** Input follows **

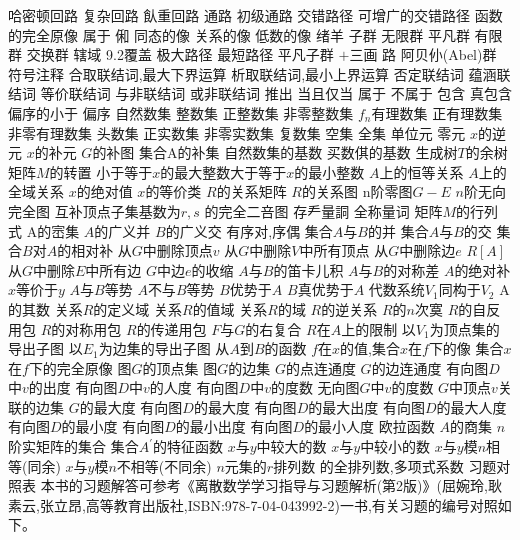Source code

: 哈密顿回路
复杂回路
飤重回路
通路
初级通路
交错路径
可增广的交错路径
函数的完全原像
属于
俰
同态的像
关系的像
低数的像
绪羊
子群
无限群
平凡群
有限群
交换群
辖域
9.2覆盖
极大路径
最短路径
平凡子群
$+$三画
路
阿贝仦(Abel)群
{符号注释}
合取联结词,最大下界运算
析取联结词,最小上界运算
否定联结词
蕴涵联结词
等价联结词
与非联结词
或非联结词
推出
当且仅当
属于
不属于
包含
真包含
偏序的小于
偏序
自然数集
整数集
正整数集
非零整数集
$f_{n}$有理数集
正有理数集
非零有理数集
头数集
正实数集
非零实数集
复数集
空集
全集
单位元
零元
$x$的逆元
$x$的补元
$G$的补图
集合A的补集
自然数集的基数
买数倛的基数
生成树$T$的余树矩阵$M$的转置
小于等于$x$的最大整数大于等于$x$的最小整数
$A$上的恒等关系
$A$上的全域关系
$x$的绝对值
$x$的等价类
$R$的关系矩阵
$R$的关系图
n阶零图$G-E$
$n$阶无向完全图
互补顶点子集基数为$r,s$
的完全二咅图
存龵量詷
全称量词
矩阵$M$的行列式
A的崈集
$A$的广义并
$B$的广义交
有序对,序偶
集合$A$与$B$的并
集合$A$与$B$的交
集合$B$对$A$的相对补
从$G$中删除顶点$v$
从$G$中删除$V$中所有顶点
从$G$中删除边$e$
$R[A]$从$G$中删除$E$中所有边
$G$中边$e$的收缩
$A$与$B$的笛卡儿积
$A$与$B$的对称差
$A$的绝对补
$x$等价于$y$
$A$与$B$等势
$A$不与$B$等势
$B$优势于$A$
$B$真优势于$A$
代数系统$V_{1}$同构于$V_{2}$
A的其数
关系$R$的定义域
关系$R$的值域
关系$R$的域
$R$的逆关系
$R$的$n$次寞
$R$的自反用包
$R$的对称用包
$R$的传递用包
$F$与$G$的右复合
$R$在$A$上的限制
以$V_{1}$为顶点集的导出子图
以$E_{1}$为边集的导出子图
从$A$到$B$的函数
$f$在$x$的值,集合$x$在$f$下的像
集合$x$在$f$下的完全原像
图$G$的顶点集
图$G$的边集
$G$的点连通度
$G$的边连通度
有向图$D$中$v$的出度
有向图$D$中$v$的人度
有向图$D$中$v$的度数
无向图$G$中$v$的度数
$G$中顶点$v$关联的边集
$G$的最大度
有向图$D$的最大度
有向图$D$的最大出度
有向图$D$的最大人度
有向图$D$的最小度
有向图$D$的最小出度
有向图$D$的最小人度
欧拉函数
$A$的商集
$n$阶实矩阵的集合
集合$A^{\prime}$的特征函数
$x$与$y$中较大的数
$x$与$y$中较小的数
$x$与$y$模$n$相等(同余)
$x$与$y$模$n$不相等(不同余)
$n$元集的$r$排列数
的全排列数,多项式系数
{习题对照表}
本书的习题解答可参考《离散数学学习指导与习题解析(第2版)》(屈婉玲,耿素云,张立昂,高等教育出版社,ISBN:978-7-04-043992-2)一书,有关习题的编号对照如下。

** End of Input **
** Input follows **

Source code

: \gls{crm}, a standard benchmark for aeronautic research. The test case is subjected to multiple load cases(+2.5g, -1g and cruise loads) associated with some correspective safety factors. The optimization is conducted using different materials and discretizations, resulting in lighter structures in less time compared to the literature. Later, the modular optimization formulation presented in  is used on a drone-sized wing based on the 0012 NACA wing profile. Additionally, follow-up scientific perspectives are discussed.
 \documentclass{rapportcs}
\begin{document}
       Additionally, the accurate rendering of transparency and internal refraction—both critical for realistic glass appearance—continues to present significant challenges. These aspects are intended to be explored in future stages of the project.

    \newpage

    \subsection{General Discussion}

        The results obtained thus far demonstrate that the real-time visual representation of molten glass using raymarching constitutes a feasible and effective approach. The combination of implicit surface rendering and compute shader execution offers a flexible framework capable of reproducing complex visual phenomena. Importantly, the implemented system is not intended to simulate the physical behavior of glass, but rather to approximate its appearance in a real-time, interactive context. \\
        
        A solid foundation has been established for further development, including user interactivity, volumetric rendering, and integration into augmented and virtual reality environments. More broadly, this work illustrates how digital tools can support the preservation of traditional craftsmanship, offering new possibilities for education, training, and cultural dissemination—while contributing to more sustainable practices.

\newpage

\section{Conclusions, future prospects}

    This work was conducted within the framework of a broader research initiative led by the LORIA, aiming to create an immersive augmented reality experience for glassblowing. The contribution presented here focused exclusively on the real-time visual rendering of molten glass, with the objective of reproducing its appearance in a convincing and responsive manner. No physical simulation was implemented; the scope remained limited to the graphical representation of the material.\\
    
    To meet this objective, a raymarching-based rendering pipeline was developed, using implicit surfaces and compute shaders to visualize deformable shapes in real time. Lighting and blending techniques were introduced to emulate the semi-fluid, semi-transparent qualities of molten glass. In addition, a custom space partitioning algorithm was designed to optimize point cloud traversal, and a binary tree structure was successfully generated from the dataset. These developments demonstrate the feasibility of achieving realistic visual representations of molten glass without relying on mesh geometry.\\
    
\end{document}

** End of Input **

▸ **Exercise instructions**:
Which lines in the records above include the word "research"? Copy them out.

▸ **Worked solution**:
: \gls{crm}, a standard benchmark for aeronautic research. The test case is subjected to multiple load cases(+2.5g, -1g and cruise loads) associated with some correspective safety factors. The optimization is conducted using different materials and discretizations, resulting in lighter structures in less time compared to the literature. Later, the modular optimization formulation presented in  is used on a drone-sized wing based on the 0012 NACA wing profile. Additionally, follow-up scientific perspectives are discussed.
    This work was conducted within the framework of a broader research initiative led by the LORIA, aiming to create an immersive augmented reality experience for glassblowing. The contribution presented here focused exclusively on the real-time visual rendering of molten glass, with the objective of reproducing its appearance in a convincing and responsive manner. No physical simulation was implemented; the scope remained limited to the graphical representation of the material.\\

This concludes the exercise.